Morgan v. Holladay

6 Jones & S. 53
CourtThe Superior Court of New York City
DecidedJuly 1, 1874
StatusPublished

This text of 6 Jones & S. 53 (Morgan v. Holladay) is published on Counsel Stack Legal Research, covering The Superior Court of New York City primary law. Counsel Stack provides free access to over 12 million legal documents including statutes, case law, regulations, and constitutions.

Bluebook
Morgan v. Holladay, 6 Jones & S. 53 (N.Y. Super. Ct. 1874).

Opinion

Monell, Ch. J.

From an examination of the question which presented itself to me on the argument of the motion, I am satisfied that the court has the power to entertain a motion to set aside a sale by a sheriff of personal property under an execution. The power was and is constantly exercised by courts of equity, to avoid sales of real property (1 Barb. Ch. Pr. 538; Kellogg v. Howell, 62 Barb. 380), and, in some reported cases, it has been exercised by courts of law to avoid sales of personal property (1 Burr. Pr. 300 ; Bixby v. Mead, 18 Wend. 611). The power is recognized in the following cases (Davis v. Tiffany, 1 Hill, 643; Ames v. Lockwood, 13 How. Pr. 555 ; Richards v. Varnum, 8 Id. 79). Ih all the cases in which the motion has been de nied, it was in the exercise of the discretion of the court and not for the want of power (Meyers v. Kelsey, 19 J. R. 197; Adams v. Elliott, 1 How. Pr. 239). When there are sufficient grounds, therefore, and it does not appear that any substantial right will be prejudiced by a summary examination, a motion is a proper proceeding.

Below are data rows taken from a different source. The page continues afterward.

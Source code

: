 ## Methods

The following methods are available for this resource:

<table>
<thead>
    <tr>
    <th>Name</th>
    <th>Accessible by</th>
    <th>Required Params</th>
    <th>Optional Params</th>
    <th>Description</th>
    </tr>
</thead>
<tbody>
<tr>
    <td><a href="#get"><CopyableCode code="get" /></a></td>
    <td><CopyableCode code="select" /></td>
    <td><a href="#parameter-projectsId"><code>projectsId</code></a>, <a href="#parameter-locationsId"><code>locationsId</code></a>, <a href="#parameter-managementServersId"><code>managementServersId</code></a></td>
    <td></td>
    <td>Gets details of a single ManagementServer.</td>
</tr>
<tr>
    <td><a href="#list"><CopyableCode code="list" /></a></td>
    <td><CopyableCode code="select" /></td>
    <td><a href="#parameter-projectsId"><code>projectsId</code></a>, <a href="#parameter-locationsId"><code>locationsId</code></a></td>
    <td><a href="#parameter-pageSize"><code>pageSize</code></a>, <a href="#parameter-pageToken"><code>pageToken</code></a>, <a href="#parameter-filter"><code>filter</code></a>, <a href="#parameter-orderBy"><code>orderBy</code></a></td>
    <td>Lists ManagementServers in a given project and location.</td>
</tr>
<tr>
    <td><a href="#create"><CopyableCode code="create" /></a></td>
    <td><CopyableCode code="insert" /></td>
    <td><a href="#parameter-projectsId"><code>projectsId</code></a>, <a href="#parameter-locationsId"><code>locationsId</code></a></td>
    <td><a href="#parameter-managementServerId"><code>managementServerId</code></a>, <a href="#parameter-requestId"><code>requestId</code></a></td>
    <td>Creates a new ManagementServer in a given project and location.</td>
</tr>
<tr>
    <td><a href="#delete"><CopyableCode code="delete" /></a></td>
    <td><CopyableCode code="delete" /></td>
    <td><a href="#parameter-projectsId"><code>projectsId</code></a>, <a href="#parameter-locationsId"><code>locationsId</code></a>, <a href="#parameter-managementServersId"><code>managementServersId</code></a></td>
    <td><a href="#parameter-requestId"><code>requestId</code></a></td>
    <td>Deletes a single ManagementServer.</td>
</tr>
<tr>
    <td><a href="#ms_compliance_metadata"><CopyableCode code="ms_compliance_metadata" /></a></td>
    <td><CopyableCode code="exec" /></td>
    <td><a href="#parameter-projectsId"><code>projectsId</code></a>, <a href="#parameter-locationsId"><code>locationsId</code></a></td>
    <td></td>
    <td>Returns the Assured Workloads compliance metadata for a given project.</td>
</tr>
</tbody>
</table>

[55]*55In this case there has been only a mere technical payment of the bid, and the check given by the purchaser remains in the sheriff’s hands. The sale as conducted by the sheriff, was, I think, a violation of the statute in two particulars.

First. A large portion of the property was not present and within view of those attending the sale (3 JR. 8. 367, § 33); and

Second. It was not sold in lots and parcels (lb.)

The interest of the defendant was not that of a pledgor / and, therefore, the sale was not justified by section 30 of the same statute under which the case of Tift v. Barton (4 Denio, 171), was decided.

The sale should have been in such lots and parcels as was calculated to bring the highest price, subject to •Jaffray’s right of possession.

By the sale, the purchaser became the absolute owner of the property subject only to its being used by the tenant for less than two years.

It is very clear that the manner of selling prevented competition, and grossly sacrificed the property.

The purchaser obtained property worth thirty thousand dollars for eight hundred and fifty, and he now claims also to be entitled to the rent of it.

A sale, such as this, ought not to be allowed to stand.

The motion is granted, setting aside the sale. The order must direct the sheriff to restore to the purchaser his bid.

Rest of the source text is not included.